米ナップスターは、かつてP2Pの違法音楽ファイル交換サービスとして知られていたが、現在では欧米を中心に、堅実な音楽配信サービスを立ち上げている。なかでも、昨年開始した月額固定の定額会員制サービスは2006年3月末時点で60万人の有料会員を獲得している。ナップスタージャパンは、米ナップスター同様に、定額会員制聴き放題サービスと、楽曲を1曲単位またはアルバム単位で購入するサービスの2種類からなるという。米国での価格は、パソコン上でのみ視聴するサービスは月額9.95ドル(約1120円)、ダウンロードした楽曲を携帯音楽端末に移して持ち歩けるサービスであれば月額14.95ドル(約1680円)となっている。

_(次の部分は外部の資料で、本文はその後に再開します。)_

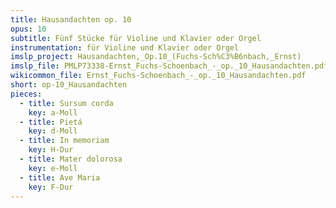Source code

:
 ```yaml
---
title: Hausandachten op. 10
opus: 10
subtitle: Fünf Stücke für Violine und Klavier oder Orgel
instrumentation: für Violine und Klavier oder Orgel
imslp_project: Hausandachten,_Op.10_(Fuchs-Sch%C3%B6nbach,_Ernst)
imslp_file: PMLP73338-Ernst_Fuchs-Schoenbach_-_op._10_Hausandachten.pdf
wikicommon_file: Ernst_Fuchs-Schoenbach_-_op._10_Hausandachten.pdf
short: op-10_Hausandachten
pieces:
  - title: Sursum corda
    key: a-Moll
  - title: Pietá
    key: d-Moll
  - title: In memoriam
    key: H-Dur
  - title: Mater dolorosa
    key: e-Moll
  - title: Ave Maria
    key: F-Dur
---
```

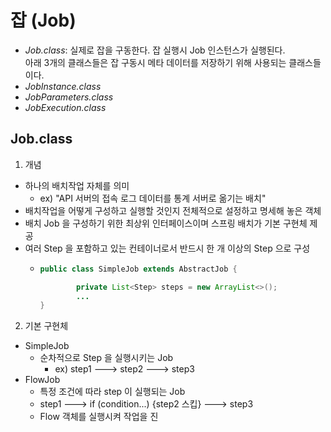 # 잡 (Job)
- _Job.class_: 실제로 잡을 구동한다. 잡 실행시 Job 인스턴스가 실행된다. </br>
아래 3개의 클래스들은 잡 구동시 메타 데이터를 저장하기 위해 사용되는 클래스들이다.  
- _JobInstance.class_
- _JobParameters.class_
- _JobExecution.class_

## Job.class
1. 개념
- 하나의 배치작업 자체를 의미
  - ex) "API 서버의 접속 로그 데이터를 통계 서버로 옮기는 배치"
- 배치작업을 어떻게 구성하고 실행할 것인지 전체적으로 설정하고 명세해 놓은 객체
- 배치 Job 을 구성하기 위한 최상위 인터페이스이며 스프링 배치가 기본 구현체 제공
- 여러 Step 을 포함하고 있는 컨테이너로서 반드시 한 개 이상의 Step 으로 구성
  - ```java
    public class SimpleJob extends AbstractJob {
    
	        private List<Step> steps = new ArrayList<>();
            ...
    }
    ```
2. 기본 구현체
- SimpleJob
  - 순차적으로 Step 을 실행시키는 Job
    - ex) step1 ---> step2 ---> step3
- FlowJob
  - 특정 조건에 따라 step 이 실행되는 Job
  - step1 ---> if (condition...) {step2 스킵} ---> step3
  - Flow 객체를 실행시켜 작업을 진  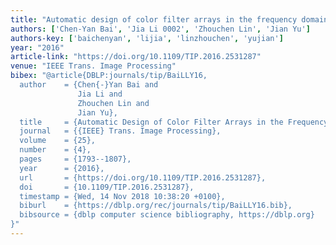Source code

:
 ```yaml
---
title: "Automatic design of color filter arrays in the frequency domain"
authors: ['Chen-Yan Bai', 'Jia Li 0002', 'Zhouchen Lin', 'Jian Yu']
authors-key: ['baichenyan', 'lijia', 'linzhouchen', 'yujian']
year: "2016"
article-link: "https://doi.org/10.1109/TIP.2016.2531287"
venue: "IEEE Trans. Image Processing"
bibex: "@article{DBLP:journals/tip/BaiLLY16,
  author    = {Chen{-}Yan Bai and
               Jia Li and
               Zhouchen Lin and
               Jian Yu},
  title     = {Automatic Design of Color Filter Arrays in the Frequency Domain},
  journal   = {{IEEE} Trans. Image Processing},
  volume    = {25},
  number    = {4},
  pages     = {1793--1807},
  year      = {2016},
  url       = {https://doi.org/10.1109/TIP.2016.2531287},
  doi       = {10.1109/TIP.2016.2531287},
  timestamp = {Wed, 14 Nov 2018 10:38:20 +0100},
  biburl    = {https://dblp.org/rec/journals/tip/BaiLLY16.bib},
  bibsource = {dblp computer science bibliography, https://dblp.org}
}"
---
```

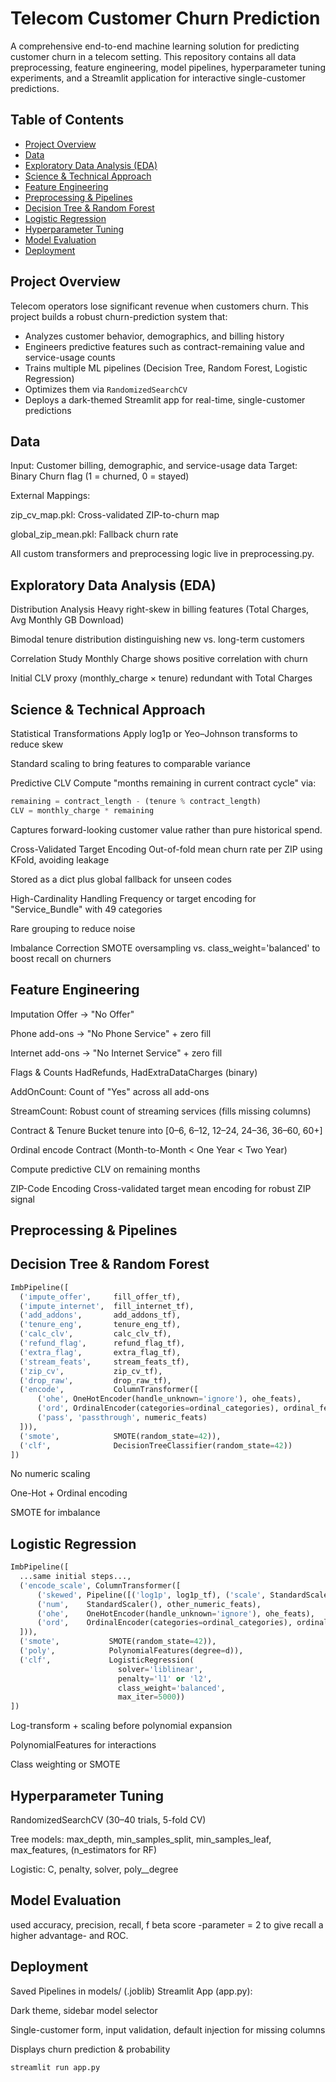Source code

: # Telecom Customer Churn Prediction

A comprehensive end-to-end machine learning solution for predicting customer churn in a telecom setting. This repository contains all data preprocessing, feature engineering, model pipelines, hyperparameter tuning experiments, and a Streamlit application for interactive single-customer predictions.

## Table of Contents
- [Project Overview](#project-overview)
- [Data](#data)
- [Exploratory Data Analysis (EDA)](#exploratory-data-analysis-eda)
- [Science & Technical Approach](#science--technical-approach)
- [Feature Engineering](#feature-engineering)
- [Preprocessing & Pipelines](#preprocessing--pipelines)
- [Decision Tree & Random Forest](#decision-tree--random-forest)
- [Logistic Regression](#logistic-regression)
- [Hyperparameter Tuning](#hyperparameter-tuning)
- [Model Evaluation](#model-evaluation)
- [Deployment](#deployment)
## Project Overview
Telecom operators lose significant revenue when customers churn. This project builds a robust churn-prediction system that:
- Analyzes customer behavior, demographics, and billing history
- Engineers predictive features such as contract-remaining value and service-usage counts
- Trains multiple ML pipelines (Decision Tree, Random Forest, Logistic Regression)
- Optimizes them via `RandomizedSearchCV`
- Deploys a dark-themed Streamlit app for real-time, single-customer predictions

## Data
Input: Customer billing, demographic, and service-usage data
Target: Binary Churn flag (1 = churned, 0 = stayed)

External Mappings:

zip_cv_map.pkl: Cross-validated ZIP-to-churn map

global_zip_mean.pkl: Fallback churn rate

All custom transformers and preprocessing logic live in preprocessing.py.

## Exploratory Data Analysis (EDA)
Distribution Analysis
Heavy right-skew in billing features (Total Charges, Avg Monthly GB Download)

Bimodal tenure distribution distinguishing new vs. long-term customers

Correlation Study
Monthly Charge shows positive correlation with churn

Initial CLV proxy (monthly_charge × tenure) redundant with Total Charges

## Science & Technical Approach
Statistical Transformations
Apply log1p or Yeo–Johnson transforms to reduce skew

Standard scaling to bring features to comparable variance

Predictive CLV
Compute "months remaining in current contract cycle" via:

```python
remaining = contract_length - (tenure % contract_length)
CLV = monthly_charge * remaining
```

Captures forward-looking customer value rather than pure historical spend.

Cross-Validated Target Encoding
Out-of-fold mean churn rate per ZIP using KFold, avoiding leakage

Stored as a dict plus global fallback for unseen codes

High-Cardinality Handling
Frequency or target encoding for "Service_Bundle" with 49 categories

Rare grouping to reduce noise

Imbalance Correction
SMOTE oversampling vs. class_weight='balanced' to boost recall on churners

## Feature Engineering
Imputation
Offer → "No Offer"

Phone add-ons → "No Phone Service" + zero fill

Internet add-ons → "No Internet Service" + zero fill

Flags & Counts
HadRefunds, HadExtraDataCharges (binary)

AddOnCount: Count of "Yes" across all add-ons

StreamCount: Robust count of streaming services (fills missing columns)

Contract & Tenure
Bucket tenure into [0–6, 6–12, 12–24, 24–36, 36–60, 60+]

Ordinal encode Contract (Month-to-Month < One Year < Two Year)

Compute predictive CLV on remaining months

ZIP-Code Encoding
Cross-validated target mean encoding for robust ZIP signal

## Preprocessing & Pipelines
## Decision Tree & Random Forest
```python
ImbPipeline([
  ('impute_offer',     fill_offer_tf),
  ('impute_internet',  fill_internet_tf),
  ('add_addons',       add_addons_tf),
  ('tenure_eng',       tenure_eng_tf),
  ('calc_clv',         calc_clv_tf),
  ('refund_flag',      refund_flag_tf),
  ('extra_flag',       extra_flag_tf),
  ('stream_feats',     stream_feats_tf),
  ('zip_cv',           zip_cv_tf),
  ('drop_raw',         drop_raw_tf),
  ('encode',           ColumnTransformer([
      ('ohe', OneHotEncoder(handle_unknown='ignore'), ohe_feats),
      ('ord', OrdinalEncoder(categories=ordinal_categories), ordinal_feats),
      ('pass', 'passthrough', numeric_feats)
  ])),
  ('smote',            SMOTE(random_state=42)),
  ('clf',              DecisionTreeClassifier(random_state=42))
])
```

No numeric scaling

One-Hot + Ordinal encoding

SMOTE for imbalance

## Logistic Regression
```python
ImbPipeline([
  ...same initial steps...,
  ('encode_scale', ColumnTransformer([
      ('skewed', Pipeline([('log1p', log1p_tf), ('scale', StandardScaler())]), skewed_feats),
      ('num',    StandardScaler(), other_numeric_feats),
      ('ohe',    OneHotEncoder(handle_unknown='ignore'), ohe_feats),
      ('ord',    OrdinalEncoder(categories=ordinal_categories), ordinal_feats),
  ])),
  ('smote',           SMOTE(random_state=42)),       
  ('poly',            PolynomialFeatures(degree=d)),
  ('clf',             LogisticRegression(
                        solver='liblinear', 
                        penalty='l1' or 'l2', 
                        class_weight='balanced',
                        max_iter=5000))
])
```
Log-transform + scaling before polynomial expansion

PolynomialFeatures for interactions

Class weighting or SMOTE

## Hyperparameter Tuning
RandomizedSearchCV (30–40 trials, 5-fold CV)

Tree models: max_depth, min_samples_split, min_samples_leaf, max_features, (n_estimators for RF)

Logistic: C, penalty, solver, poly__degree

## Model Evaluation
used accuracy, precision, recall, f beta score -parameter = 2 to give recall a higher advantage- and ROC.

## Deployment
Saved Pipelines in models/ (.joblib)
Streamlit App (app.py):

Dark theme, sidebar model selector

Single-customer form, input validation, default injection for missing columns

Displays churn prediction & probability

```bash
streamlit run app.py
```
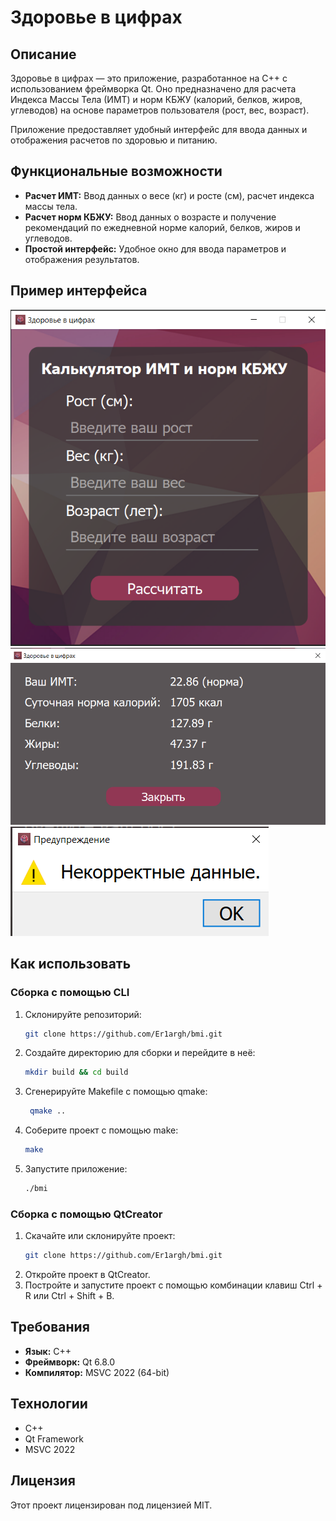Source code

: # Здоровье в цифрах

## Описание

Здоровье в цифрах — это приложение, разработанное на C++ с использованием фреймворка Qt. Оно предназначено для расчета Индекса Массы Тела (ИМТ) и норм КБЖУ (калорий, белков, жиров, углеводов) на основе параметров пользователя (рост, вес, возраст).

Приложение предоставляет удобный интерфейс для ввода данных и отображения расчетов по здоровью и питанию.

## Функциональные возможности

- **Расчет ИМТ:** Ввод данных о весе (кг) и росте (см), расчет индекса массы тела.
- **Расчет норм КБЖУ:** Ввод данных о возрасте и получение рекомендаций по ежедневной норме калорий, белков, жиров и углеводов.
- **Простой интерфейс:** Удобное окно для ввода параметров и отображения результатов.

## Пример интерфейса

![Превью 1](./previews/preview_1.png)
![Превью 2](./previews/preview_2.png)
![Превью 3](./previews/preview_3.png)

## Как использовать

### Сборка с помощью CLI

1. Склонируйте репозиторий:
   ```bash
   git clone https://github.com/Er1argh/bmi.git
   ```
2. Создайте директорию для сборки и перейдите в неё:
   ```bash
   mkdir build && cd build
   ```
3. Сгенерируйте Makefile с помощью qmake:
   ```bash
    qmake ..
   ```
4. Соберите проект с помощью make:
   ```bash
   make
   ```
5. Запустите приложение:
   ```bash
   ./bmi
   ```

### Сборка с помощью QtCreator

1. Скачайте или склонируйте проект:
   ```bash
   git clone https://github.com/Er1argh/bmi.git
   ```
2. Откройте проект в QtCreator.
3. Постройте и запустите проект с помощью комбинации клавиш Ctrl + R или Ctrl + Shift + B.

## Требования

- **Язык:** C++
- **Фреймворк:** Qt 6.8.0
- **Компилятор:** MSVC 2022 (64-bit)

## Технологии

- C++
- Qt Framework
- MSVC 2022

## Лицензия

Этот проект лицензирован под лицензией MIT.
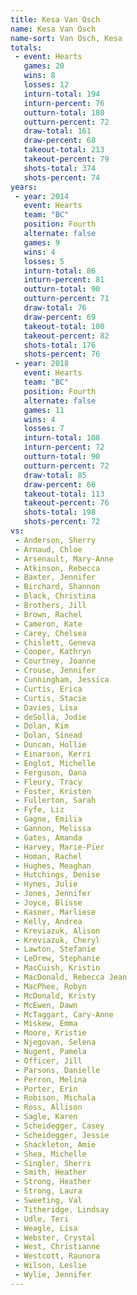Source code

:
 ```yaml
---
title: Kesa Van Osch
name: Kesa Van Osch
name-sort: Van Osch, Kesa
totals:
 - event: Hearts
   games: 20
   wins: 8
   losses: 12
   inturn-total: 194
   inturn-percent: 76
   outturn-total: 180
   outturn-percent: 72
   draw-total: 161
   draw-percent: 68
   takeout-total: 213
   takeout-percent: 79
   shots-total: 374
   shots-percent: 74
years:
 - year: 2014
   event: Hearts
   team: "BC"
   position: Fourth
   alternate: false
   games: 9
   wins: 4
   losses: 5
   inturn-total: 86
   inturn-percent: 81
   outturn-total: 90
   outturn-percent: 71
   draw-total: 76
   draw-percent: 69
   takeout-total: 100
   takeout-percent: 82
   shots-total: 176
   shots-percent: 76
 - year: 2018
   event: Hearts
   team: "BC"
   position: Fourth
   alternate: false
   games: 11
   wins: 4
   losses: 7
   inturn-total: 108
   inturn-percent: 72
   outturn-total: 90
   outturn-percent: 72
   draw-total: 85
   draw-percent: 66
   takeout-total: 113
   takeout-percent: 76
   shots-total: 198
   shots-percent: 72
vs:
 - Anderson, Sherry
 - Arnaud, Chloe
 - Arsenault, Mary-Anne
 - Atkinson, Rebecca
 - Baxter, Jennifer
 - Birchard, Shannon
 - Black, Christina
 - Brothers, Jill
 - Brown, Rachel
 - Cameron, Kate
 - Carey, Chelsea
 - Chislett, Geneva
 - Cooper, Kathryn
 - Courtney, Joanne
 - Crouse, Jennifer
 - Cunningham, Jessica
 - Curtis, Erica
 - Curtis, Stacie
 - Davies, Lisa
 - deSolla, Jodie
 - Dolan, Kim
 - Dolan, Sinead
 - Duncan, Hollie
 - Einarson, Kerri
 - Englot, Michelle
 - Ferguson, Dana
 - Fleury, Tracy
 - Foster, Kristen
 - Fullerton, Sarah
 - Fyfe, Liz
 - Gagne, Emilia
 - Gannon, Melissa
 - Gates, Amanda
 - Harvey, Marie-Pier
 - Homan, Rachel
 - Hughes, Meaghan
 - Hutchings, Denise
 - Hynes, Julie
 - Jones, Jennifer
 - Joyce, Blisse
 - Kasner, Marliese
 - Kelly, Andrea
 - Kreviazuk, Alison
 - Kreviazuk, Cheryl
 - Lawton, Stefanie
 - LeDrew, Stephanie
 - MacCuish, Kristin
 - MacDonald, Rebecca Jean
 - MacPhee, Robyn
 - McDonald, Kristy
 - McEwen, Dawn
 - McTaggart, Cary-Anne
 - Miskew, Emma
 - Moore, Kristie
 - Njegovan, Selena
 - Nugent, Pamela
 - Officer, Jill
 - Parsons, Danielle
 - Perron, Melina
 - Porter, Erin
 - Robison, Michala
 - Ross, Allison
 - Sagle, Karen
 - Scheidegger, Casey
 - Scheidegger, Jessie
 - Shackleton, Amie
 - Shea, Michelle
 - Singler, Sherri
 - Smith, Heather
 - Strong, Heather
 - Strong, Laura
 - Sweeting, Val
 - Titheridge, Lindsay
 - Udle, Teri
 - Weagle, Lisa
 - Webster, Crystal
 - West, Christianne
 - Westcott, Raunora
 - Wilson, Leslie
 - Wylie, Jennifer
---
```

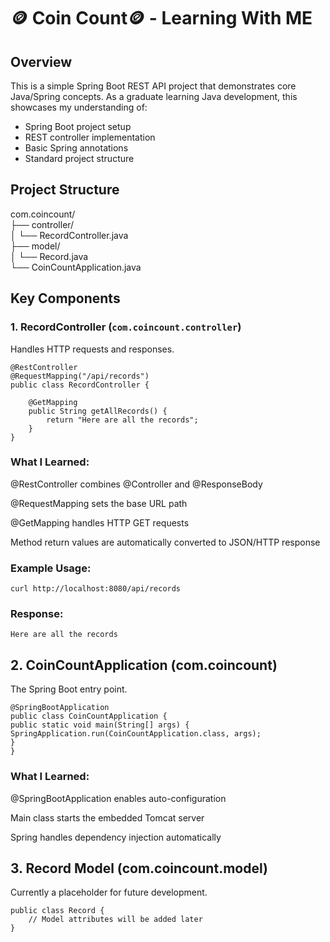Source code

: # 🪙 Coin Count🪙 - Learning With ME

## Overview

This is a simple Spring Boot REST API project that demonstrates core Java/Spring concepts. As a graduate learning Java development, this showcases my understanding of:

- Spring Boot project setup
- REST controller implementation
- Basic Spring annotations
- Standard project structure

## Project Structure

com.coincount/  
├── controller/  
│ └── RecordController.java  
├── model/  
│ └── Record.java  
└── CoinCountApplication.java

## Key Components

### 1. RecordController (`com.coincount.controller`)

Handles HTTP requests and responses.

```
@RestController
@RequestMapping("/api/records")
public class RecordController {

    @GetMapping
    public String getAllRecords() {
        return "Here are all the records";
    }
}
```

### What I Learned:

@RestController combines @Controller and @ResponseBody

@RequestMapping sets the base URL path

@GetMapping handles HTTP GET requests

Method return values are automatically converted to JSON/HTTP response

### Example Usage:

```
curl http://localhost:8080/api/records
```

### Response:

```
Here are all the records
```

## 2. CoinCountApplication (com.coincount)

The Spring Boot entry point.

```
@SpringBootApplication
public class CoinCountApplication {
public static void main(String[] args) {
SpringApplication.run(CoinCountApplication.class, args);
}
}
```

### What I Learned:

@SpringBootApplication enables auto-configuration

Main class starts the embedded Tomcat server

Spring handles dependency injection automatically

## 3. Record Model (com.coincount.model)

Currently a placeholder for future development.

```
public class Record {
    // Model attributes will be added later
}

```
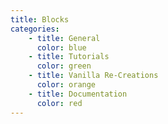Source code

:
 ```yaml
---
title: Blocks
categories:
    - title: General
      color: blue
    - title: Tutorials
      color: green
    - title: Vanilla Re-Creations
      color: orange
    - title: Documentation
      color: red
---
```

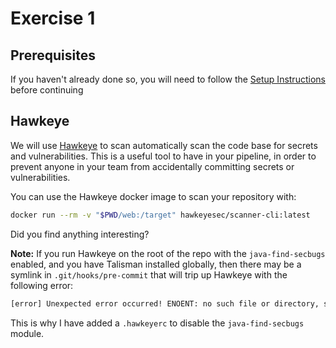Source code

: # Exercise 1

## Prerequisites

If you haven't already done so, you will need to follow the [Setup Instructions](00_setup.md) before
continuing

## Hawkeye

We will use [Hawkeye](https://github.com/hawkeyesec/scanner-cli) to scan automatically scan the code
base for secrets and vulnerabilities. This is a useful tool to have in your pipeline, in order to
prevent anyone in your team from accidentally committing secrets or vulnerabilities.

You can use the Hawkeye docker image to scan your repository with:

```bash
docker run --rm -v "$PWD/web:/target" hawkeyesec/scanner-cli:latest
```

Did you find anything interesting?

**Note:** If you run Hawkeye on the root of the repo with the `java-find-secbugs` enabled, and you
have Talisman installed globally, then there may be a symlink in `.git/hooks/pre-commit` that will
trip up Hawkeye with the following error:

```txt
[error] Unexpected error occurred! ENOENT: no such file or directory, stat '/target/.git/hooks/pre-commit'
```

This is why I have added a `.hawkeyerc` to disable the `java-find-secbugs` module.
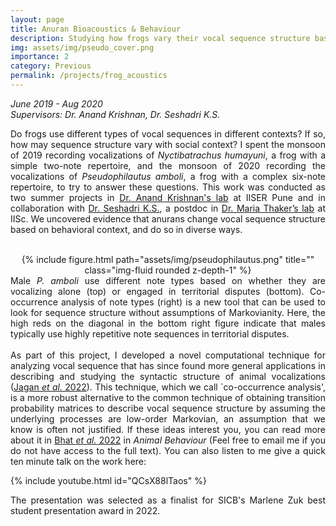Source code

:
 ```yaml
---
layout: page
title: Anuran Bioacoustics & Behaviour
description: Studying how frogs vary their vocal sequence structure based on behavioural context
img: assets/img/pseudo_cover.png
importance: 2
category: Previous
permalink: /projects/frog_acoustics
---
```


<i> June 2019 - Aug 2020 <br>
Supervisors: Dr. Anand Krishnan, Dr. Seshadri K.S.</i>

<div style="text-align: justify">

Do frogs use different types of vocal sequences in different contexts? If so, how may sequence structure vary with social context? I spent the monsoon of 2019 recording vocalizations of <i>Nyctibatrachus humayuni</i>, a frog with a simple two-note repertoire, and the monsoon of 2020 recording the vocalizations of <i>Pseudophilautus amboli</i>, a frog with a complex six-note repertoire, to try to answer these questions. This work was conducted as two summer projects in
 <a href = "https://sites.google.com/view/eceb-lab/home">Dr. Anand Krishnan's lab</a> at IISER Pune and in collaboration with <a href = "http://seshadriks.weebly.com/">Dr. Seshadri K.S.</a>, a postdoc in <a href = "https://mariathaker.weebly.com/">Dr. Maria Thaker’s lab</a> at IISc. We uncovered evidence that anurans change vocal sequence structure based on behavioral context, and do so in diverse ways.
<br>
<br>
<div class="row" style="text-align: center">
    <div class="col-sm mt-3 mt-md-0">
        {% include figure.html path="assets/img/pseudophilautus.png" title="" class="img-fluid rounded z-depth-1" %}
    </div>
</div>
<div class="caption">
Male <i>P. amboli</i> use different note types based on whether they are vocalizing alone (top) or engaged in territorial disputes (bottom). Co-occurrence analysis of note types (right) is a new tool that can be used to look for sequence structure without assumptions of Markovianity. Here, the high reds on the diagonal in the bottom right figure indicate that males typically use highly repetitive note sequences in territorial disputes.
</div>
<br>
As part of this project, I developed a novel computational technique for analyzing vocal sequence that has since found more general applications in describing and studying the syntactic structure of animal vocalizations (<a href = 'https://doi.org/10.1101/2022.06.25.497582'>Jagan <i>et al.</i> 2022</a>). This technique, which we call `co-occurrence analysis', is a more robust alternative to the common technique of obtaining transition probability matrices to describe vocal sequence structure by assuming the underlying processes are low-order Markovian, an assumption that we know is often not justified. If these ideas interest you, you can read more about it in <a href='https://doi.org/10.1016/j.anbehav.2021.12.004'>Bhat <i>et al.</i> 2022</a> in <i>Animal Behaviour</i> (Feel free to email me if you do not have access to the full text). You can also listen to me give a quick ten minute talk on the work here:

{% include youtube.html id="QCsX88lTaos" %}

The presentation was selected as a finalist for SICB's Marlene Zuk best student presentation award in 2022.
</div>
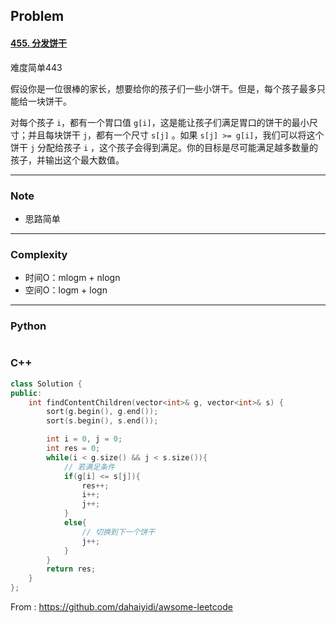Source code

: ## Problem

#### [455. 分发饼干](https://leetcode-cn.com/problems/assign-cookies/)

难度简单443

假设你是一位很棒的家长，想要给你的孩子们一些小饼干。但是，每个孩子最多只能给一块饼干。

对每个孩子 `i`，都有一个胃口值 `g[i]`，这是能让孩子们满足胃口的饼干的最小尺寸；并且每块饼干 `j`，都有一个尺寸 `s[j]` 。如果 `s[j] >= g[i]`，我们可以将这个饼干 `j` 分配给孩子 `i` ，这个孩子会得到满足。你的目标是尽可能满足越多数量的孩子，并输出这个最大数值。

------

### Note

- 思路简单

------

### Complexity

- 时间O：mlogm + nlogn
- 空间O：logm + logn

------

### Python

```python

```

### C++

```C++
class Solution {
public:
    int findContentChildren(vector<int>& g, vector<int>& s) {
        sort(g.begin(), g.end());
        sort(s.begin(), s.end());

        int i = 0, j = 0;
        int res = 0;
        while(i < g.size() && j < s.size()){
            // 若满足条件
            if(g[i] <= s[j]){
                res++;
                i++;
                j++;
            }
            else{
                // 切换到下一个饼干
                j++;
            }
        }
        return res;
    }
};
```



From : https://github.com/dahaiyidi/awsome-leetcode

WMP11ベータ版公開に合わせた今回の発表会席上にはNTTドコモの顔もあった。既発表の夏モデル『FOMA P902iS』はDRM10の携帯デバイス向け技術、“DRM10 for Portable Devices”をサポートする携帯電話だ。P902iSを手にしたNTTドコモの板倉仁嗣商品企画担当部長はあまり多くを語らなかったが、NTTドコモは昨年11月にタワーレコードの発行済み株式の約42%を約128億円で取得し、両者は資本・業務提携している。ナップスタージャパン同様に、タワーレコードとの協業による音楽配信の定額制サービスが視野に入っていたとしても不思議ではない。

語学コンテンツにも定額制

会員制の定額コンテンツ配信サービスは、音楽以外にも市場が広がる可能性をもっている。(株)青山キャピタルが6月14日からサービスを提供すると発表した語学学習サービスはDRM10の使用期限制御によって月額料金固定によるレッスンビデオやレッスンオーディオの配信を行なう。東芝のgigabeatなど、DRM10に対応した携帯プレーヤーで視聴できる。

こうした月額固定料金によるコンテンツ視聴サービスは、音楽配信ビジネスで先行するiTunes Music Storeには見られない販売形態で、マイクロソフトWindows本部のジェイ・ジェイミソン(Jay Jamison)本部長は「Windows Media Technologyは、ビジネスモデルやハードウェアの選択肢が広いのがiTunesに対するアドバンテージ」と話した。マルチプラットフォームを武器に、音楽配信ビジネスで先行するiTunesを追い上げる構えだ。